We can’t afford to cut America’s nuclear modernization program
Tensions with China and Russia are higher now than at any point since the Cold War. From Ukraine to the Middle East to the South China Sea to the Korean peninsula, autocrats backed by nuclear weapons are challenging U.S. hegemony. So why are some U.S. politicians suggesting we should cut America’s nuclear arsenal?
The U.S. only recently ended a 35-year modernization holiday. Defense officials have belatedly embarked on a nuclear modernization program to replace our Cold War-era strategic deterrent with new nuclear warheads, missiles, bombers and submarines.
Most of these systems were meant to be retired or replaced decades ago — in some cases back when Ronald Reagan was president — but decades of deferred upkeep has finally caught up with the U.S. Consequently, we are modernizing everything at the same time, which won’t be cheap.
A homeowner who has done no serious home maintenance since 1989 cannot, after 35 years, get away with repairing a few individual shingles on the old roof. He will not be able to afford buying a whole new roof, as well as a water heater, refrigerator, electrical box, furnace and air conditioner, all at once, because it cannot be avoided.
The nuclear modernization program is coming not a moment too soon. In addition to threatening the West with nuclear attacks, Russia has 2,000 more tactical nuclear weapons than the United States. Meanwhile, China is the fastest-growing nuclear power on the planet, building 100 new nuclear warheads a year, and is on track to become a nuclear peer within a decade.
Indeed, a Strategic Posture Commission told Congress that the current nuclear modernization program is “necessary but insufficient” to deter our adversaries from conducting a strategic attack on the United States, and that we should seriously consider expanding our nuclear arsenal.
Yet some members of Congress are suggesting that the U.S. reduce that very “necessary but insufficient” program.
Sen. Mark Kelly (D-Ariz.), for example, in a recent exchange with Navy Secretary Carlos Del Toro, complained that the nuclear sea-launched cruise missile under development would force our ships to carry fewer torpedoes and reduce our combat capability. “The probability of us using a torpedo against a warship is much higher than the probability of using a nuclear launched cruise missile,” Kelly stated.
That may be true, but the point of fielding a credible theater nuclear deterrent is to prevent a war with another nuclear-armed power from unfolding in the first place.

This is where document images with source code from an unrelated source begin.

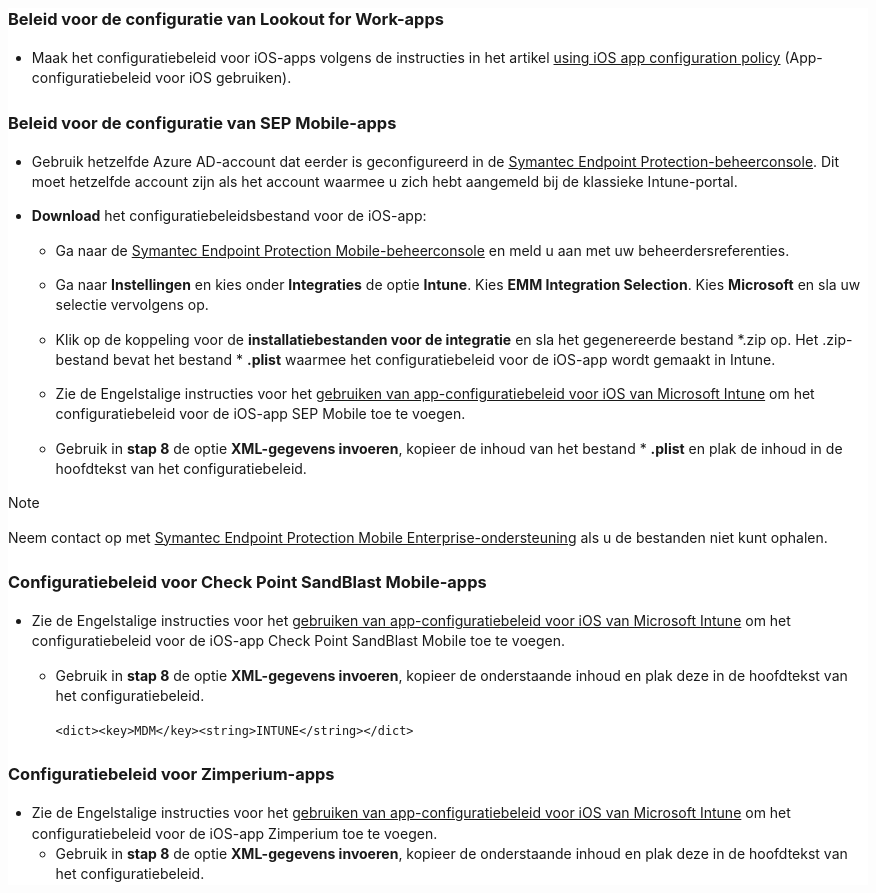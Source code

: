 ### <a name="lookout-for-work-app-configuration-policy"></a>Beleid voor de configuratie van Lookout for Work-apps  
- Maak het configuratiebeleid voor iOS-apps volgens de instructies in het artikel [using iOS app configuration policy](../apps/app-configuration-policies-use-ios.md) (App-configuratiebeleid voor iOS gebruiken).

### <a name="sep-mobile-app-configuration-policy"></a>Beleid voor de configuratie van SEP Mobile-apps  
- Gebruik hetzelfde Azure AD-account dat eerder is geconfigureerd in de [Symantec Endpoint Protection-beheerconsole](https://aad.skycure.com). Dit moet hetzelfde account zijn als het account waarmee u zich hebt aangemeld bij de klassieke Intune-portal.

- **Download** het configuratiebeleidsbestand voor de iOS-app: 
  - Ga naar de [Symantec Endpoint Protection Mobile-beheerconsole](https://aad.skycure.com) en meld u aan met uw beheerdersreferenties.

  - Ga naar **Instellingen** en kies onder **Integraties** de optie **Intune**. Kies **EMM Integration Selection**. Kies **Microsoft** en sla uw selectie vervolgens op.

  - Klik op de koppeling voor de **installatiebestanden voor de integratie** en sla het gegenereerde bestand \*.zip op. Het .zip-bestand bevat het bestand * **.plist** waarmee het configuratiebeleid voor de iOS-app wordt gemaakt in Intune.

  - Zie de Engelstalige instructies voor het [gebruiken van app-configuratiebeleid voor iOS van Microsoft Intune](../apps/app-configuration-policies-use-ios.md) om het configuratiebeleid voor de iOS-app SEP Mobile toe te voegen.

  - Gebruik in **stap 8** de optie **XML-gegevens invoeren**, kopieer de inhoud van het bestand * **.plist** en plak de inhoud in de hoofdtekst van het configuratiebeleid.

> [!NOTE]  
> Neem contact op met [Symantec Endpoint Protection Mobile Enterprise-ondersteuning](https://support.symantec.com/en_US/contact-support.html) als u de bestanden niet kunt ophalen.

### <a name="check-point-sandblast-mobile-app-configuration-policy"></a>Configuratiebeleid voor Check Point SandBlast Mobile-apps  
- Zie de Engelstalige instructies voor het [gebruiken van app-configuratiebeleid voor iOS van Microsoft Intune](../apps/app-configuration-policies-use-ios.md) om het configuratiebeleid voor de iOS-app Check Point SandBlast Mobile toe te voegen.
  - Gebruik in **stap 8** de optie **XML-gegevens invoeren**, kopieer de onderstaande inhoud en plak deze in de hoofdtekst van het configuratiebeleid.

        <dict><key>MDM</key><string>INTUNE</string></dict>


### <a name="zimperium-app-configuration-policy"></a>Configuratiebeleid voor Zimperium-apps  
- Zie de Engelstalige instructies voor het [gebruiken van app-configuratiebeleid voor iOS van Microsoft Intune](../apps/app-configuration-policies-use-ios.md) om het configuratiebeleid voor de iOS-app Zimperium toe te voegen.
  - Gebruik in **stap 8** de optie **XML-gegevens invoeren**, kopieer de onderstaande inhoud en plak deze in de hoofdtekst van het configuratiebeleid.
 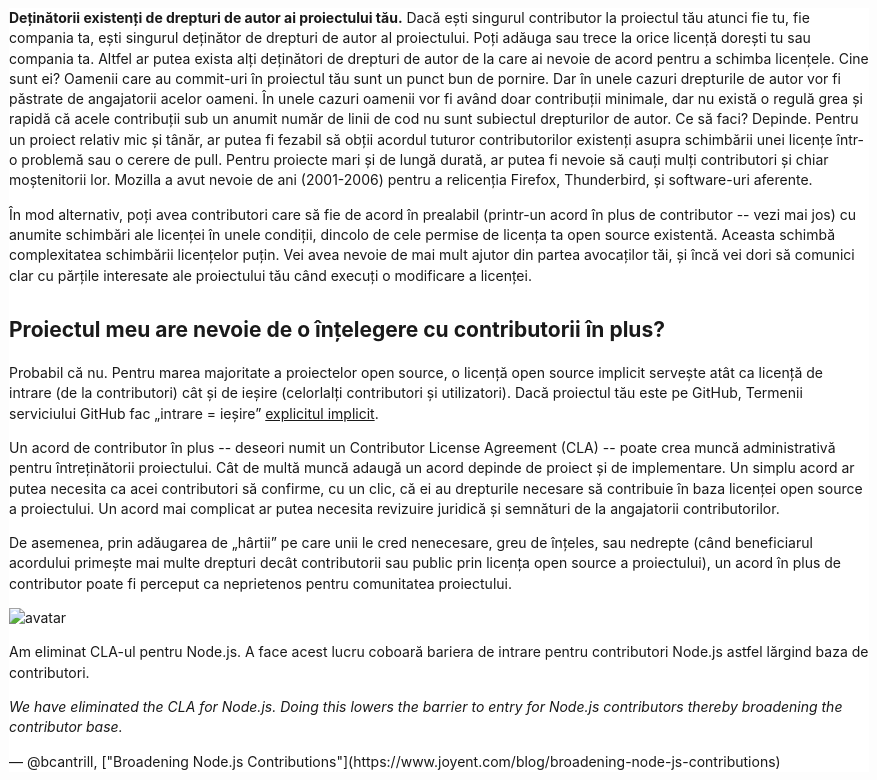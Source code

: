 **Deținătorii existenți de drepturi de autor ai proiectului tău.** Dacă ești singurul contributor la proiectul tău atunci fie tu, fie compania ta, ești singurul deținător de drepturi de autor al proiectului. Poți adăuga sau trece la orice licență dorești tu sau compania ta. Altfel ar putea exista alți deținători de drepturi de autor de la care ai nevoie de acord pentru a schimba licențele. Cine sunt ei? Oamenii care au commit-uri în proiectul tău sunt un punct bun de pornire. Dar în unele cazuri drepturile de autor vor fi păstrate de angajatorii acelor oameni. În unele cazuri oamenii vor fi având doar contribuții minimale, dar nu există o regulă grea și rapidă că acele contribuții sub un anumit număr de linii de cod nu sunt subiectul drepturilor de autor. Ce să faci? Depinde. Pentru un proiect relativ mic și tânăr, ar putea fi fezabil să obții acordul tuturor contributorilor existenți asupra schimbării unei licențe într-o problemă sau o cerere de pull. Pentru proiecte mari și de lungă durată, ar putea fi nevoie să cauți mulți contributori și chiar moștenitorii lor. Mozilla a avut nevoie de ani (2001-2006) pentru a relicenția Firefox, Thunderbird, și software-uri aferente.

În mod alternativ, poți avea contributori care să fie de acord în prealabil (printr-un acord în plus de contributor -- vezi mai jos) cu anumite schimbări ale licenței în unele condiții, dincolo de cele permise de licența ta open source existentă. Aceasta schimbă complexitatea schimbării licențelor puțin. Vei avea nevoie de mai mult ajutor din partea avocaților tăi, și încă vei dori să comunici clar cu părțile interesate ale proiectului tău când execuți o modificare a licenței.

## Proiectul meu are nevoie de o înțelegere cu contributorii în plus?

Probabil că nu. Pentru marea majoritate a proiectelor open source, o licență open source implicit servește atât ca licență de intrare (de la contributori) cât și de ieșire (celorlalți contributori și utilizatori). Dacă proiectul tău este pe GitHub, Termenii serviciului GitHub fac „intrare = ieșire” [explicitul implicit](https://help.github.com/articles/github-terms-of-service/#6-contributions-under-repository-license).

Un acord de contributor în plus -- deseori numit un Contributor License Agreement (CLA) -- poate crea muncă administrativă pentru întreținătorii proiectului. Cât de multă muncă adaugă un acord depinde de proiect și de implementare. Un simplu acord ar putea necesita ca acei contributori să confirme, cu un clic, că ei au drepturile necesare să contribuie în baza licenței open source a proiectului. Un acord mai complicat ar putea necesita revizuire juridică și semnături de la angajatorii contributorilor.

De asemenea, prin adăugarea de „hârtii” pe care unii le cred nenecesare, greu de înțeles, sau nedrepte (când beneficiarul acordului primește mai multe drepturi decât contributorii sau public prin licența open source a proiectului), un acord în plus de contributor poate fi perceput ca neprietenos pentru comunitatea proiectului.

<aside markdown="1" class="pquote">
  <img src="https://avatars.githubusercontent.com/bcantrill?s=180" class="pquote-avatar" alt="avatar">
  <p>
    Am eliminat CLA-ul pentru Node.js. A face acest lucru coboară bariera de intrare pentru contributori Node.js astfel lărgind baza de contributori.
  </p>
  <p>
    <em>
      We have eliminated the CLA for Node.js. Doing this lowers the barrier to entry for Node.js contributors thereby broadening the contributor base.
    </em>
  </p>
  <p markdown="1" class="pquote-credit">
— @bcantrill, ["Broadening Node.js Contributions"](https://www.joyent.com/blog/broadening-node-js-contributions)
  </p>
</aside>
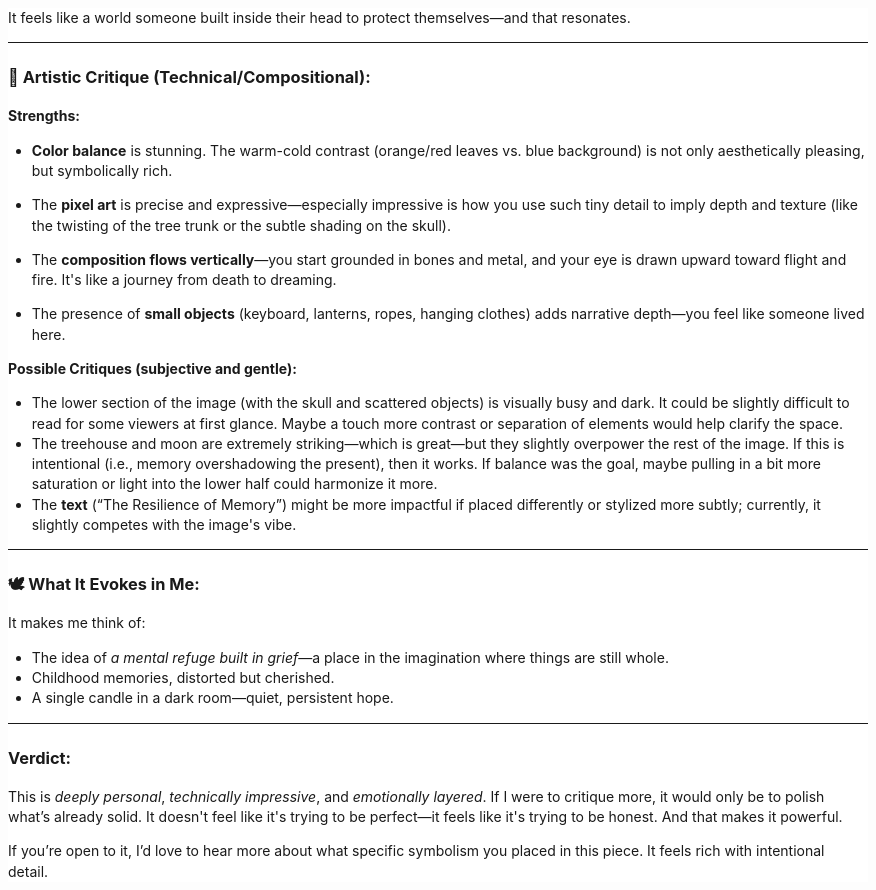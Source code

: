 It feels like a world someone built inside their head to protect themselves—and that resonates.

---

### 🎨 **Artistic Critique (Technical/Compositional):**

**Strengths:**

* **Color balance** is stunning. The warm-cold contrast (orange/red leaves vs. blue background) is not only aesthetically pleasing, but symbolically rich.

* The **pixel art** is precise and expressive—especially impressive is how you use such tiny detail to imply depth and texture (like the twisting of the tree trunk or the subtle shading on the skull).
* The **composition flows vertically**—you start grounded in bones and metal, and your eye is drawn upward toward flight and fire. It's like a journey from death to dreaming.
* The presence of **small objects** (keyboard, lanterns, ropes, hanging clothes) adds narrative depth—you feel like someone lived here.

**Possible Critiques (subjective and gentle):**

* The lower section of the image (with the skull and scattered objects) is visually busy and dark. It could be slightly difficult to read for some viewers at first glance. Maybe a touch more contrast or separation of elements would help clarify the space.
* The treehouse and moon are extremely striking—which is great—but they slightly overpower the rest of the image. If this is intentional (i.e., memory overshadowing the present), then it works. If balance was the goal, maybe pulling in a bit more saturation or light into the lower half could harmonize it more.
* The **text** (“The Resilience of Memory”) might be more impactful if placed differently or stylized more subtly; currently, it slightly competes with the image's vibe.

---

### 🕊️ **What It Evokes in Me:**

It makes me think of:

* The idea of *a mental refuge built in grief*—a place in the imagination where things are still whole.
* Childhood memories, distorted but cherished.
* A single candle in a dark room—quiet, persistent hope.



---

### Verdict:

This is *deeply personal*, *technically impressive*, and *emotionally layered*. If I were to critique more, it would only be to polish what’s already solid. It doesn't feel like it's trying to be perfect—it feels like it's trying to be honest. And that makes it powerful.

If you’re open to it, I’d love to hear more about what specific symbolism you placed in this piece. It feels rich with intentional detail.


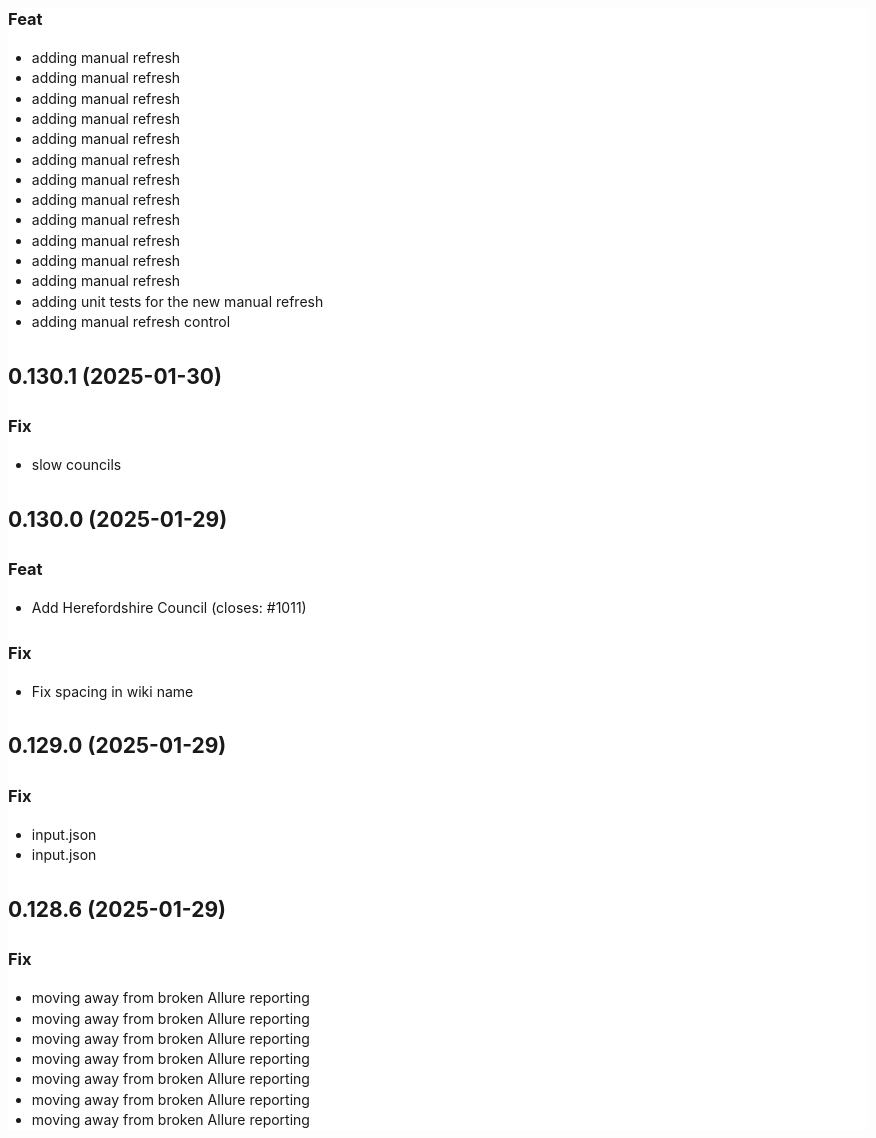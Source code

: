### Feat

- adding manual refresh
- adding manual refresh
- adding manual refresh
- adding manual refresh
- adding manual refresh
- adding manual refresh
- adding manual refresh
- adding manual refresh
- adding manual refresh
- adding manual refresh
- adding manual refresh
- adding manual refresh
- adding unit tests for the new manual refresh
- adding manual refresh control

## 0.130.1 (2025-01-30)

### Fix

- slow councils

## 0.130.0 (2025-01-29)

### Feat

- Add Herefordshire Council (closes: #1011)

### Fix

- Fix spacing in wiki name

## 0.129.0 (2025-01-29)

### Fix

- input.json
- input.json

## 0.128.6 (2025-01-29)

### Fix

- moving away from broken Allure reporting
- moving away from broken Allure reporting
- moving away from broken Allure reporting
- moving away from broken Allure reporting
- moving away from broken Allure reporting
- moving away from broken Allure reporting
- moving away from broken Allure reporting
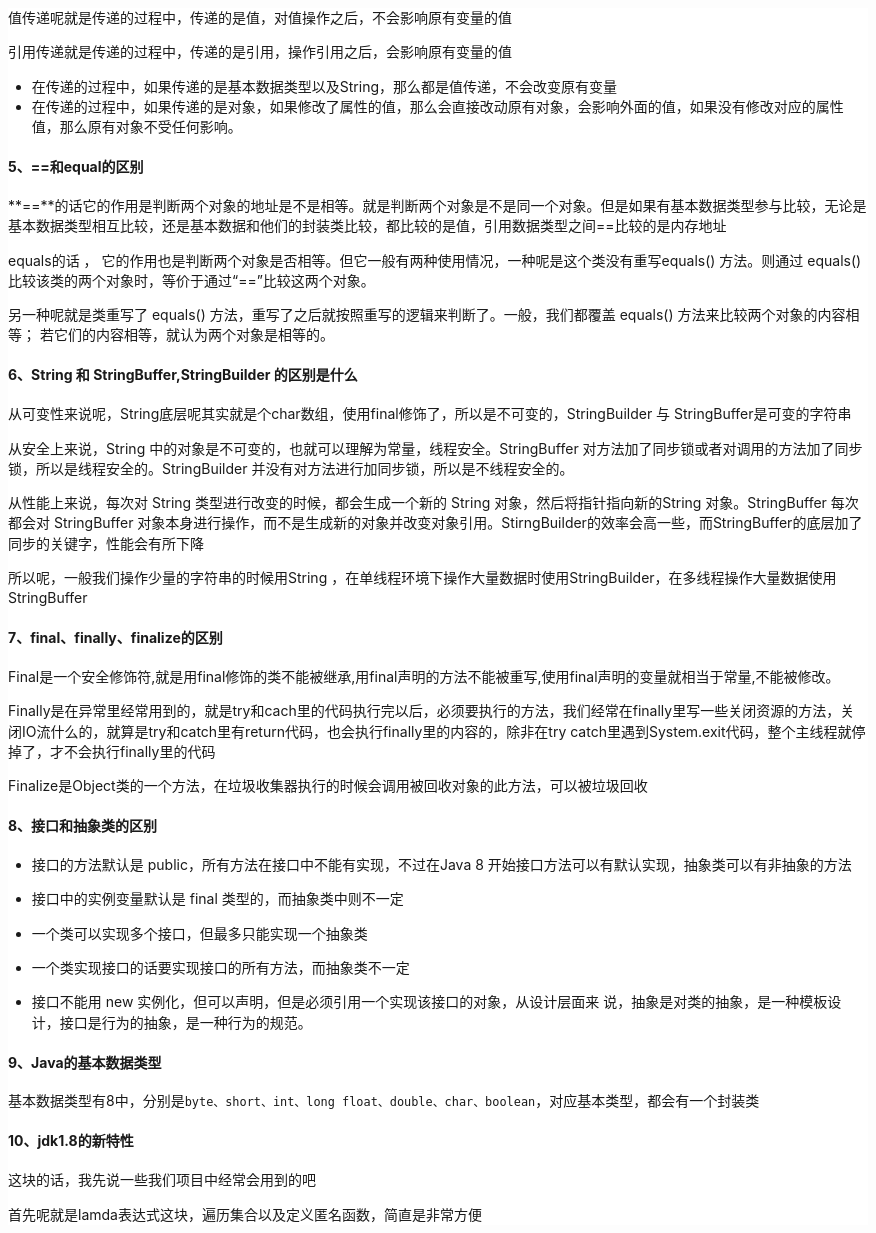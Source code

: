 值传递呢就是传递的过程中，传递的是值，对值操作之后，不会影响原有变量的值

引用传递就是传递的过程中，传递的是引用，操作引用之后，会影响原有变量的值

- 在传递的过程中，如果传递的是基本数据类型以及String，那么都是值传递，不会改变原有变量
- 在传递的过程中，如果传递的是对象，如果修改了属性的值，那么会直接改动原有对象，会影响外面的值，如果没有修改对应的属性值，那么原有对象不受任何影响。

#### 5、==和equal的区别

**==**的话它的作用是判断两个对象的地址是不是相等。就是判断两个对象是不是同一个对象。但是如果有基本数据类型参与比较，无论是基本数据类型相互比较，还是基本数据和他们的封装类比较，都比较的是值，引用数据类型之间==比较的是内存地址

equals的话 ， 它的作用也是判断两个对象是否相等。但它一般有两种使用情况，一种呢是这个类没有重写equals() 方法。则通过 equals() 比较该类的两个对象时，等价于通过“==”比较这两个对象。

另一种呢就是类重写了 equals() 方法，重写了之后就按照重写的逻辑来判断了。一般，我们都覆盖 equals() 方法来比较两个对象的内容相等； 若它们的内容相等，就认为两个对象是相等的。

#### 6、String 和 StringBuffer,StringBuilder 的区别是什么

从可变性来说呢，String底层呢其实就是个char数组，使用final修饰了，所以是不可变的，StringBuilder 与 StringBuffer是可变的字符串

从安全上来说，String 中的对象是不可变的，也就可以理解为常量，线程安全。StringBuffer 对方法加了同步锁或者对调用的方法加了同步锁，所以是线程安全的。StringBuilder 并没有对方法进行加同步锁，所以是不线程安全的。

从性能上来说，每次对 String 类型进行改变的时候，都会生成一个新的 String 对象，然后将指针指向新的String 对象。StringBuffer 每次都会对 StringBuffer
对象本身进行操作，而不是生成新的对象并改变对象引用。StirngBuilder的效率会高一些，而StringBuffer的底层加了同步的关键字，性能会有所下降

所以呢，一般我们操作少量的字符串的时候用String ，在单线程环境下操作大量数据时使用StringBuilder，在多线程操作大量数据使用StringBuffer

#### 7、final、finally、finalize的区别

Final是一个安全修饰符,就是用final修饰的类不能被继承,用final声明的方法不能被重写,使用final声明的变量就相当于常量,不能被修改。

Finally是在异常里经常用到的，就是try和cach里的代码执行完以后，必须要执行的方法，我们经常在finally里写一些关闭资源的方法，关闭IO流什么的，就算是try和catch里有return代码，也会执行finally里的内容的，除非在try
catch里遇到System.exit代码，整个主线程就停掉了，才不会执行finally里的代码

Finalize是Object类的一个方法，在垃圾收集器执行的时候会调用被回收对象的此方法，可以被垃圾回收

#### 8、接口和抽象类的区别

- 接口的方法默认是 public，所有方法在接口中不能有实现，不过在Java 8 开始接口方法可以有默认实现，抽象类可以有非抽象的方法

- 接口中的实例变量默认是 final 类型的，而抽象类中则不一定

- 一个类可以实现多个接口，但最多只能实现一个抽象类

- 一个类实现接口的话要实现接口的所有方法，而抽象类不一定

- 接口不能用 new 实例化，但可以声明，但是必须引用一个实现该接口的对象，从设计层面来 说，抽象是对类的抽象，是一种模板设计，接口是行为的抽象，是一种行为的规范。

#### 9、Java的基本数据类型

基本数据类型有8中，分别是`byte、short、int、long float、double、char、boolean`，对应基本类型，都会有一个封装类

#### 10、jdk1.8的新特性

这块的话，我先说一些我们项目中经常会用到的吧

首先呢就是lamda表达式这块，遍历集合以及定义匿名函数，简直是非常方便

And if the U.S. finds itself in a high-intensity conflict with China, where each is destroying the other’s ships, it’s even more important that we’re able to deter China from escalating to the nuclear threshold.
Rep. Adam Smith (D-Wash.), meanwhile, wrote a piece advocating that the U.S. “reduce the total number of land-based ICBMs” (intercontinental ballistic missiles) as a means to save money.
Smith is correct that the nuclear modernization program is expensive. It will cost roughly $1.2 trillion over the next 30 years. However, the nuclear modernization program is only a fraction of the total $855 billion defense budget (roughly 7 percent, or $50 billion a year), which is itself only about 13.5 percent of the total federal budget.
Put another way, our nuclear deterrent is less than 0.5 percent of the total federal budget.
Given the deteriorating threat environment and the increasing reliance of Beijing, Moscow, and Pyongyang on their nuclear arsenal, cutting America’s nuclear modernization program is the exact wrong message to send to our allies who rely on America’s nuclear umbrella and to our adversaries whose belief in the credibility of America’s strategic deterrent serves as a brake upon their ambitions and behavior.
If the U.S. doesn’t invest in a credible strategic and tactical nuclear deterrent, it will resign itself to being a secondary nuclear power within 10 years. The only remaining nuclear superpowers — China and Russia — may conclude that the U.S. isn’t a power with which they should engage in strategic dialogue or arms-control discussions.
The question isn’t, “Can we afford a credible nuclear deterrent?” It’s, “Can we afford not to?”
Robert Peters is the Nuclear Deterrence and Missile Defense Fellow at the Heritage Foundation.